I don’t have much experience with AWS… but I do in terms of running your own CA in general, and normally you would create the CA itself with a long validity. Yes, your EE certificates will have short validity, but the CA itself should have long validity.
Normally when a SubCA is approaching expiry and still needs to be used, its operators will either replace it with a new SubCA, or replace its certificate with one that has been resigned with a longer validity - so that the SubCA in operation always maintains longer validity than the longest certificates it is expected to issue.
ACM works a bit different way I suppose: It doesn’t allow to sign a cert, even with a valid CA, if the EE certificate validity is longer than the remaining time on the CA.
Also, a general purpose ACMPCA, which can issue an EE cert valid for max13 months, costs $400 a month but Short Lived ones, which can do only a 7-day valid cert, are $50 a month. It’s an AWS related issue.
Yes, I did skim the relevant AWS docs before answering - I assumed that your
would be operating in general-purpose mode.
If you’re just running both root and subca in short-lived mode, then I have to ask… what benefit are you deriving from having a root and subordinate CA at all? The usual purpose of having a root and subordinate CA is to provide separation between the long-lived trust anchor, and the day to day operational CA.
If you don’t have a long-lived CA at all, what benefit is the multi-level CA hierarchy providing you? Have you ended up doing it that way, just because there’s so much literature out there calling it a best practice without explanation?

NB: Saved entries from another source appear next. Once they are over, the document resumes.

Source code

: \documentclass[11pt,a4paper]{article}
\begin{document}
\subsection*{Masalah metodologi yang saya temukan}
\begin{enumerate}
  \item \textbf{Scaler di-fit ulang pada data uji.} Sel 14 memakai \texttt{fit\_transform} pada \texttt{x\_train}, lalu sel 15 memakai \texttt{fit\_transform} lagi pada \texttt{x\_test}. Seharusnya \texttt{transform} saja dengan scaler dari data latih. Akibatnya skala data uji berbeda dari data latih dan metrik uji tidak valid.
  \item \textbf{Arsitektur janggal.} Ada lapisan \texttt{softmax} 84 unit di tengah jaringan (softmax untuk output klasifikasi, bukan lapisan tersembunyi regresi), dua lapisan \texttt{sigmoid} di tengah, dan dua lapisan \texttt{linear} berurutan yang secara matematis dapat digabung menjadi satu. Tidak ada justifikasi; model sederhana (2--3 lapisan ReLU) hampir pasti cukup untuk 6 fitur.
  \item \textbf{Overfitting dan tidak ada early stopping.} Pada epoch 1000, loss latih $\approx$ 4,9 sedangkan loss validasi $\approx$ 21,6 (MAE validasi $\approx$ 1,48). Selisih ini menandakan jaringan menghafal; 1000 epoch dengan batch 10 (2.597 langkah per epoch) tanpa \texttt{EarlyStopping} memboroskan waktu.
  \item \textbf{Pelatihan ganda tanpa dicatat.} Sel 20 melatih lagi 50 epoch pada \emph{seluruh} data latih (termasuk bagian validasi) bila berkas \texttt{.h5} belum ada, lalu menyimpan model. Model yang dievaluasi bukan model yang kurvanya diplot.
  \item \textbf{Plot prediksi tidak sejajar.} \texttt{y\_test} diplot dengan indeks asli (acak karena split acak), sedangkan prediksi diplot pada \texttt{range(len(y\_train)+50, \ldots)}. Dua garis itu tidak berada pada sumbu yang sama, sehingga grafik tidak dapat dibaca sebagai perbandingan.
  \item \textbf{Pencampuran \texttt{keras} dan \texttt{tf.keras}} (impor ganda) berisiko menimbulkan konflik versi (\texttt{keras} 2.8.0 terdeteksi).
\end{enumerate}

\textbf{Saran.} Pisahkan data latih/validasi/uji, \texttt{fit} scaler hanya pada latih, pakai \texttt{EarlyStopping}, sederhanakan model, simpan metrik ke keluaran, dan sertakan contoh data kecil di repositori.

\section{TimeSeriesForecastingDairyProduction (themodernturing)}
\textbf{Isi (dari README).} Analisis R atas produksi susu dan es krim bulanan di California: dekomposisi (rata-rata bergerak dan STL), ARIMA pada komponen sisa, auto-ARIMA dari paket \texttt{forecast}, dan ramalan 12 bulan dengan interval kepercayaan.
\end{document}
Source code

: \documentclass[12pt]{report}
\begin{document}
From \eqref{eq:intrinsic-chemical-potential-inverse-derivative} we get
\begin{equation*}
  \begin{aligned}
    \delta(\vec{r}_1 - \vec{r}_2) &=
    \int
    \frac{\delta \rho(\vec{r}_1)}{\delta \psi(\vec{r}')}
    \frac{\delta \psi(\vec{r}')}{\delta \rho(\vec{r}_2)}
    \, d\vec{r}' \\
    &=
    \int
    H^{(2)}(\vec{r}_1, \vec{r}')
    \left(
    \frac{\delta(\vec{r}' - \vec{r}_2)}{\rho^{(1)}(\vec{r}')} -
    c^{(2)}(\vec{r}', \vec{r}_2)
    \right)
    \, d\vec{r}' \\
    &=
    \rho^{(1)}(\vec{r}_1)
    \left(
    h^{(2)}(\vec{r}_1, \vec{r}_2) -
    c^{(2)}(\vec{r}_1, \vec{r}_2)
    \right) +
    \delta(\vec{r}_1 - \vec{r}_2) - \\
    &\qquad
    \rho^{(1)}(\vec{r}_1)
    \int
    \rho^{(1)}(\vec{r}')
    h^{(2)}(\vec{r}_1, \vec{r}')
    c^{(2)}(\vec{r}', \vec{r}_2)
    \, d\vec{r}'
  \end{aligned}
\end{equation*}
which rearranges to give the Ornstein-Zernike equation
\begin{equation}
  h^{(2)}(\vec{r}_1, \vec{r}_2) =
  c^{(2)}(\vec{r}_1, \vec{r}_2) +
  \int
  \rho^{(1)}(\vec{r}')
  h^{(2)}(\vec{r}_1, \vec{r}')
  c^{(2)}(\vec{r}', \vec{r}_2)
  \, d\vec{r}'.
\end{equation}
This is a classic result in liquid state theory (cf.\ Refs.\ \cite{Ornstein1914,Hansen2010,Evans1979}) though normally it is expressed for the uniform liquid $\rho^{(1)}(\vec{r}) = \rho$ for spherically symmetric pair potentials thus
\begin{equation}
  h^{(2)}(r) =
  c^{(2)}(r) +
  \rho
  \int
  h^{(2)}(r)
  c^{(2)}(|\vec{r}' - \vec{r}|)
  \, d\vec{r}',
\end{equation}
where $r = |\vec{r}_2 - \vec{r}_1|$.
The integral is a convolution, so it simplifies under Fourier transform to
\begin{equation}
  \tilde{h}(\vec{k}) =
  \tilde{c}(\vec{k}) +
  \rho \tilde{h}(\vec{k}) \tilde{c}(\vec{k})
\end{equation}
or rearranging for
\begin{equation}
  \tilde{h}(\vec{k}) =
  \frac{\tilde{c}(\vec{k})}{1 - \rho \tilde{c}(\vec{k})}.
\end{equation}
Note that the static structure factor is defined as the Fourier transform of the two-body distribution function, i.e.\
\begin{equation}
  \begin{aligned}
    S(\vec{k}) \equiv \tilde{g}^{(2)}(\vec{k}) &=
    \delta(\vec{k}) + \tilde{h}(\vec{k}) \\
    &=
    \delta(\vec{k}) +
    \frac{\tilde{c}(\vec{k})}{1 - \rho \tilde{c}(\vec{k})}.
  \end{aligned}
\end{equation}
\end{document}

The rootca is log-lived but the subcas are not (in non-prod environment) and that mainly b’cuz of the costs. But it still wouldn’t matter how long is the CA’s actual validity period, if it doesn’t sign a EE cert with a validity, which is more than the remaining CA validity period.
e.g. you created a CA on 1st Jan 2023 with a two yrs. validity and you decided that all your EE certs to have 1 yr. validity. After that, any EE certs you create in 2023 all should be okay. Then in February 2024, you need to sign another new certificate and that time it will fail, as the existing CA is only valid for another 11 months and you asking for cert to be valid for 12 months - that’s where the issue is with ACM. It doesn’t matter how long is your CA’s actual validity is, sooner or later it will fail to sign new certs - that’s my understanding. I’d be extremely happy to be proven wrong.
I have never used this AWS feature so I might be wrong… but the documentation for the short-lived-certificate offering made it seem like the 7 day limitation only applies to the certificates signed by the short-lived CA. However, the short-lived sub-CA’s own CA certificate is going to be signed by the root CA. This suggests to me that whilst the EE certificates need to be short-lived, it should be fine to have the root CA give the short-lived sub-CA a long-lived CA certificate (several years).
Yes indeed, that is true. That’s why part of running any X.509 PKI long term is being able to rotate CAs. For the case of SubCAs this is relatively easy, as it just means obtaining a new SubCA certificate from the root CA.
In your example, the SubCA operator needs to approach the root CA operator every year, for a new SubCA certificate with extended validity so that the available duration for issuing EE certs remains above 12 months.
This is not something that is specific to AWS - a certificate is only valid if all members of a chain are valid, so trying to sign a certificate with a validity longer than something higher up the chain is either not possible or pointless (even if you did sign a child certificate with a 10 year validity it would still expire when the root CA expires, even if the child has a longer expiry date).
AWS seems to have a lower cost “short-lived mode” which can only issue certs lasting a maximum of 7 days. This is specifically designed for use cases which are fully automated, so having short expiries is not a huge problem - if the thing using the cert only lives for a few days and/or the certificate process is fully automatic the validity period doesn’t matter as much. This is similar to Lets Encrypt, which only issues 3 month certificates, because it should be fully automatic. There are security & performance advantages in having short lived certificates, but that mode is not a replacement for the more traditional “manually renew a cert once a year and update the app” type mode used with say a paid certificate from Verisign.